C'est dans le sillage de ce shalom que s'inscrit l'entreprise sanglante de Jéhu : il a été choisi par YHWH et ses prophètes pour rétablir l'équilibre en Israël, pour faire "payer" leurs fautes aux rois idolâtres et à leurs familles, et faire ainsi le shalom. Jéhu, lorsqu'on l'interroge sur le shalom, doit répondre : comment peut-il y avoir la paix (shalom) tant que la mère du roi, Jézabel, continue à verser dans l’idolâtrie ? Pour avoir la paix, il faut rétablir l'équilibre rompu par la corruption religieuse. C'est ce shalom de la religion économico-rémunératrice qui caractérise beaucoup de pages bibliques : dettes et crédits, paiements et recouvrements, livres de comptes ouverts et refermés par un Dieu trésorier qui enregistre tout, jusqu'à mille générations. C'est dans cette logique qu'il faut également lire l'épisode macabre de l'assassinat de la reine Jézabel. Nous l'avons déjà rencontrée à propos de sa persécution des prophètes de YHWH et au sujet de la vigne de Naboth. Ce n'est pas un hasard si Jéhu, après avoir tué Joram avec une flèche, ordonne à son soldat : « Jéhu dit à Bidqar, son écuyer : « Enlève-le et jette-le dans le champ de Naboth de Yizréel » (9, 25). Justice est faite à Naboth, la paix (shalom), l’équilibre sont rétablis.
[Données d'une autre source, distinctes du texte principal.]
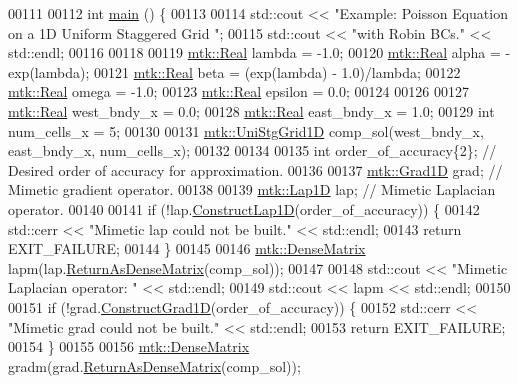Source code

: \begin{DoxyCode}
00111 
00112 \textcolor{keywordtype}{int} \hyperlink{poisson__1d_8cc_ae66f6b31b5ad750f1fe042a706a4e3d4}{main} () \{
00113 
00114   std::cout << \textcolor{stringliteral}{"Example: Poisson Equation on a 1D Uniform Staggered Grid "};
00115   std::cout << \textcolor{stringliteral}{"with Robin BCs."} << std::endl;
00116 
00118 
00119   \hyperlink{group__c01-roots_gac080bbbf5cbb5502c9f00405f894857d}{mtk::Real} lambda = -1.0;
00120   \hyperlink{group__c01-roots_gac080bbbf5cbb5502c9f00405f894857d}{mtk::Real} alpha = -exp(lambda);
00121   \hyperlink{group__c01-roots_gac080bbbf5cbb5502c9f00405f894857d}{mtk::Real} beta = (exp(lambda) - 1.0)/lambda;
00122   \hyperlink{group__c01-roots_gac080bbbf5cbb5502c9f00405f894857d}{mtk::Real} omega = -1.0;
00123   \hyperlink{group__c01-roots_gac080bbbf5cbb5502c9f00405f894857d}{mtk::Real} epsilon = 0.0;
00124 
00126 
00127   \hyperlink{group__c01-roots_gac080bbbf5cbb5502c9f00405f894857d}{mtk::Real} west\_bndy\_x = 0.0;
00128   \hyperlink{group__c01-roots_gac080bbbf5cbb5502c9f00405f894857d}{mtk::Real} east\_bndy\_x = 1.0;
00129   \textcolor{keywordtype}{int} num\_cells\_x = 5;
00130 
00131   \hyperlink{classmtk_1_1UniStgGrid1D}{mtk::UniStgGrid1D} comp\_sol(west\_bndy\_x, east\_bndy\_x, num\_cells\_x);
00132 
00134 
00135   \textcolor{keywordtype}{int} order\_of\_accuracy\{2\};  \textcolor{comment}{// Desired order of accuracy for approximation.}
00136 
00137   \hyperlink{classmtk_1_1Grad1D}{mtk::Grad1D} grad;  \textcolor{comment}{// Mimetic gradient operator.}
00138 
00139   \hyperlink{classmtk_1_1Lap1D}{mtk::Lap1D} lap;  \textcolor{comment}{// Mimetic Laplacian operator.}
00140 
00141   \textcolor{keywordflow}{if} (!lap.\hyperlink{classmtk_1_1Lap1D_a685dcba88c08cf5b7b6c2aa4669a472c}{ConstructLap1D}(order\_of\_accuracy)) \{
00142     std::cerr << \textcolor{stringliteral}{"Mimetic lap could not be built."} << std::endl;
00143     \textcolor{keywordflow}{return} EXIT\_FAILURE;
00144   \}
00145 
00146   \hyperlink{classmtk_1_1DenseMatrix}{mtk::DenseMatrix} lapm(lap.\hyperlink{classmtk_1_1Lap1D_aaea34a17b0879e05eb4109645a2ba8f4}{ReturnAsDenseMatrix}(comp\_sol));
00147 
00148   std::cout << \textcolor{stringliteral}{"Mimetic Laplacian operator: "} << std::endl;
00149   std::cout << lapm << std::endl;
00150 
00151   \textcolor{keywordflow}{if} (!grad.\hyperlink{classmtk_1_1Grad1D_a74ef5245cfae6fd158bd7f563a0c2e52}{ConstructGrad1D}(order\_of\_accuracy)) \{
00152     std::cerr << \textcolor{stringliteral}{"Mimetic grad could not be built."} << std::endl;
00153     \textcolor{keywordflow}{return} EXIT\_FAILURE;
00154   \}
00155 
00156   \hyperlink{classmtk_1_1DenseMatrix}{mtk::DenseMatrix} gradm(grad.\hyperlink{classmtk_1_1Grad1D_a77b2eddbe4ab03f469306c604d505b1a}{ReturnAsDenseMatrix}(comp\_sol));

\end{DoxyCode}
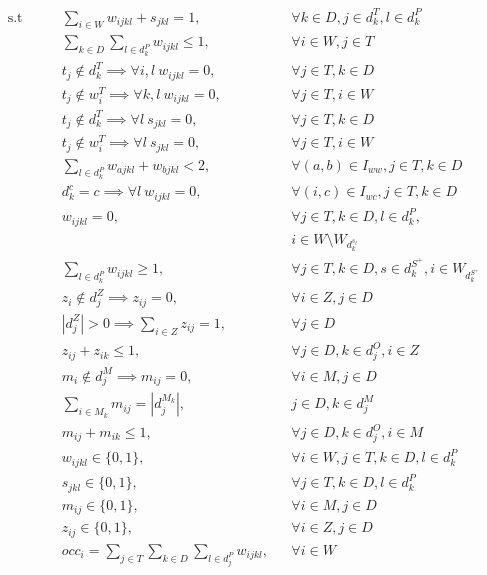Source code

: \documentclass[../../thesis.tex]{subfiles}
\begin{document}
\begin{align*}
    \textrm{s.t} \qquad & \sum_{i \in W} w_{ijkl} + s_{jkl} = 1, && \forall k \in D, j \in d_k^T, l \in d_k^P \\
    & \sum_{k \in D} \sum_{l \in d_k^P} w_{ijkl} \leq 1, && \forall i \in W, j \in T  \\
    & t_j \notin d^T_{k} \implies \forall i, l \ w_{ijkl} = 0,  && \forall j \in T , k \in D \\
    & t_j \notin w^T_{i} \implies \forall k, l \ w_{ijkl} = 0, && \forall j \in T, i \in W  \\ 
    & t_j \notin d^T_{k} \implies \forall l \ s_{jkl} = 0,  && \forall j \in T , k \in D  \\
    & t_j \notin w^T_{i} \implies \forall l \ s_{jkl} = 0, && \forall j \in T, i \in W  \\ 
    & \sum_{l \in d^P_k} w_{ajkl} + w_{bjkl} < 2, &&  \forall {(a, b) \in I_{ww}}, j \in T, k \in D \\
    & d^c_{k} = c \implies \forall l \ w_{ijkl} = 0, && \forall {(i, c) \in I_{wc}}, j \in T, k \in D  \\ 
    & w_{ijkl} = 0, && \forall j \in T, k \in D, l \in d^P_k,  \\
    & && i \in W \setminus W_{d^{s_l}_k} \\
    & \sum_{l \in d_k^P} w_{ijkl} \geq 1, && \forall j \in T, k \in D, s \in d^{S^+}_k, i \in W_{d^{S^+}_k}  \\
    & z_i \notin d^Z_j \implies z_{ij} = 0, && \forall i \in Z, j \in D   \\
    & |d^Z_j| > 0 \implies \sum_{i \in Z} z_{ij} = 1, && \forall j \in D \\
    & z_{ij} + z_{ik} \leq 1, && \forall j \in D, k \in d^O_j, i \in Z \\
    & m_i \notin d^M_j \implies m_{ij} = 0, && \forall i \in M, j \in D   \\
    & \sum_{i \in M_k} m_{ij} = |d^{M_k}_j|, && j \in D, k \in d^M_j  \\
    & m_{ij} + m_{ik} \leq 1, && \forall j \in D, k \in d^O_j, i \in M  \\
    & w_{ijkl} \in \{0, 1\}, && \forall i \in W, j \in T, k \in D, l \in d^P_k  \\
    & s_{jkl} \in \{0, 1\}, && \forall j \in T, k \in D, l \in d^P_k  \\
    & m_{ij} \in \{0, 1\}, && \forall i \in M, j \in D  \\ 
    & z_{ij} \in \{0, 1\}, && \forall i \in Z, j \in D  \\ 
    & occ_i = \sum_{j \in T} \sum_{k \in D} \sum_{l \in d^P_j} w_{ijkl}, && \forall i \in W 
\end{align*}
\endgroup
\end{document}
Pour rendre justice à Naboth , il faut qu'il y ait un prix à payer, qui ne peut être que du sang versé par la partie adverse . Il en va de même pour l'exécution de la reine Jézabel, véritable auteure de ce crime : « Jéhu entra dans la ville de Yizréel. Jézabel, l’ayant appris, se farda les yeux, apprêta son visage et se pencha par la fenêtre… Jéhu leva les yeux vers la fenêtre et dit : "Qui est avec moi ? Qui ? " Deux ou trois dignitaires se penchèrent vers lui. Il dit : "Jetez-la en bas ! " Et ils la jetèrent. Son sang éclaboussa le mur et les chevaux, et Jéhu la piétina »(9, 30-33). Le sang de Naboth est pacifié, racheté (shalom) par celui de la reine qui l'a tué injustement. Comme si, hier ou aujourd'hui, le sang d'un méchant pouvait laver celui versé par un innocent.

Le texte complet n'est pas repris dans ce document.